[Plain-text document sources]
● ● ● ● ● ● ●

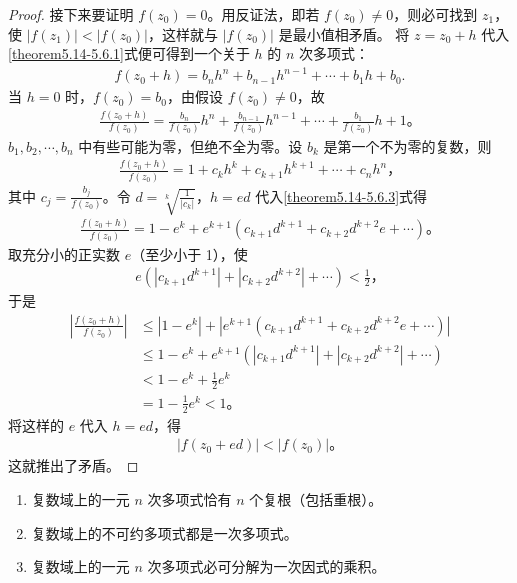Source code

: \documentclass[../../main.tex]{subfiles}%
\begin{document}
\begin{proof}
接下来要证明 $f(z_0) = 0$。用反证法，即若 $f(z_0) \neq 0$，则必可找到 $z_1$，使
$|f(z_1)| < |f(z_0)|$，这样就与 $|f(z_0)|$ 是最小值相矛盾。
将 $z = z_0 + h$ 代入 \eqref{theorem5.14-5.6.1}式便可得到一个关于 $h$ 的 $n$ 次多项式：
\begin{align}
f(z_0 + h) = b_n h^n + b_{n-1} h^{n-1} + \cdots + b_1 h + b_0. \label{theorem5.14-5.6.2}
\end{align}
当 $h = 0$ 时，$f(z_0) = b_0$，由假设 $f(z_0) \neq 0$，故
\begin{align*}
\frac{f(z_0 + h)}{f(z_0)} = \frac{b_n}{f(z_0)} h^n + \frac{b_{n-1}}{f(z_0)} h^{n-1} + \cdots + \frac{b_1}{f(z_0)} h + 1。
\end{align*}
$b_1, b_2, \cdots, b_n$ 中有些可能为零，但绝不全为零。设 $b_k$ 是第一个不为零的复数，则
\begin{align}
\frac{f(z_0 + h)}{f(z_0)} = 1 + c_k h^k + c_{k+1} h^{k+1} + \cdots + c_n h^n， \label{theorem5.14-5.6.3}
\end{align}
其中 $c_j = \frac{b_j}{f(z_0)}$。令 $d = \sqrt[k]{\frac{1}{|c_k|}}$，$h = ed$ 代入\eqref{theorem5.14-5.6.3}式得
\begin{align*}
\frac{f(z_0 + h)}{f(z_0)} = 1 - e^k + e^{k+1} (c_{k+1} d^{k+1} + c_{k+2} d^{k+2} e + \cdots)。
\end{align*}
取充分小的正实数 $e$（至少小于 1），使
\begin{align*}
e (|c_{k+1} d^{k+1}| + |c_{k+2} d^{k+2}| + \cdots) < \frac{1}{2}，
\end{align*}
于是
\begin{align*}
\left| \frac{f(z_0 + h)}{f(z_0)} \right| &\leqslant  |1 - e^k| + |e^{k+1} (c_{k+1} d^{k+1} + c_{k+2} d^{k+2} e + \cdots)| \\
&\leqslant  1 - e^k + e^{k+1} (|c_{k+1} d^{k+1}| + |c_{k+2} d^{k+2}| + \cdots) \\
&< 1 - e^k + \frac{1}{2} e^k \\
&= 1 - \frac{1}{2} e^k < 1。
\end{align*}
将这样的 $e$ 代入 $h = ed$，得
\begin{align*}
|f(z_0 + ed)| < |f(z_0)|。
\end{align*}
这就推出了矛盾。
\end{proof}

\begin{corollary}
\begin{enumerate}
\item 复数域上的一元 $n$ 次多项式恰有 $n$ 个复根（包括重根）。

\item 复数域上的不可约多项式都是一次多项式。

\item 复数域上的一元 $n$ 次多项式必可分解为一次因式的乘积。
\end{enumerate}
\end{corollary}
\end{document}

● ● ● ● ● ● ●

| Description of the task |
Each line above with the word "eqref" must be returned.

| Exercise result |
将 $z = z_0 + h$ 代入 \eqref{theorem5.14-5.6.1}式便可得到一个关于 $h$ 的 $n$ 次多项式：
其中 $c_j = \frac{b_j}{f(z_0)}$。令 $d = \sqrt[k]{\frac{1}{|c_k|}}$，$h = ed$ 代入\eqref{theorem5.14-5.6.3}式得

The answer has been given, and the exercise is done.